Wednesday, 24 October 2012

A solitary vice?

I have spent quite some time over the past week contributing to the new site being established at Stack Exchange. Genealogy and Family History is described as "Q&A for expert genealogists and people interested in genealogy or family history". The site is now in public beta which means procedures are not yet fixed but all are welcome to give it a try.

profile for Fortiter at Genealogy and Family History, Q&A for expert genealogists and people interested in genealogy or family history

The early discussions have caused me to reflect on a number of fundamentals about what I do and how I go about it. Among the issues kicked around have been:

  • What are the differences between genealogy and family history?
  • Why do genealogists use the same terminology as historians, but with different meanings?
  • If you consider yourself a family historian, which discipline do you adopt?
  • When does information become evidence?
  • What is the significance or the value of an unsuccessful search?

But the big question that has been exercising my mind is "How collaborative can family history be?".

I know we all enjoy participation in meetings of our local societies, attending conferences and engaging in on-line conversation. But isn't the real work of a family historian done when inhaling paper dust in a reading room or bathed in the late-night glow of your computer screen.

There can be a real challenge in puzzle-solving to break a chink in someone else's brickwall, but the feeling is just not the same as with one of your own. Tales of my great aunt Ermentrude are a source of endless fascination, but your relatives are really not all that interesting.

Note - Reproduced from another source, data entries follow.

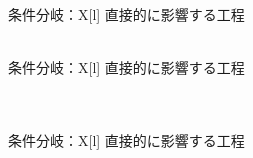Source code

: \clearpage

\begin{multicollongtblr}{条件分岐：\PMEndFaceBoringExists}{X[l]}
直接的に影響する工程\\
\EndFaceBoringMilling\\
\end{multicollongtblr}

\begin{multicollongtblr}{条件分岐：\PMIncutBoringExists}{X[l]}
直接的に影響する工程\\
\IncutBoringMilling\\
\TopEndFaceInChamferMilling\\
\end{multicollongtblr}

\begin{multicollongtblr}{条件分岐：\PMCurvedOutcutExists}{X[l]}
直接的に影響する工程\\
\CurvedOutcutMilling\\
\EndFaceOutChamferMilling\\
\end{multicollongtblr}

On the other hand, there are occasions when another family historian mentions a way he or she approached a particular problem, a new resource or a novel technique that immediately sparks thoughts of how you can do the same to move your own research forward. Then it does not matter that you have no real interest in birth registration in nineteenth century Patagonia because that person is discussing something of value in a context that you are passionate about.

Perhaps that is why there are so many Family History blogs that no one person can possibly read them all on a regular basis. And why Stack Exchange: Genealogy and Family History has attracted 350 members in two weeks; all eager to build their own expertise by helping others find answers to their problems.

Many questions posted to date (and there have been more than 150) have been through a series of edits to get them into a form that maximises value for both the person who asked and future readers. They are not perfect yet, but the purpose of beta is to learn.

Has participation in this new site convinced me of the value of collaborative genealogy? Well, I am still happiest at my desk poring, jotting and typing in blissful solitude, but there can be no doubt that working the right "others" can certainly enhance my efforts. Especially if they bring the type of expertise and relevant experience that this group is assembling.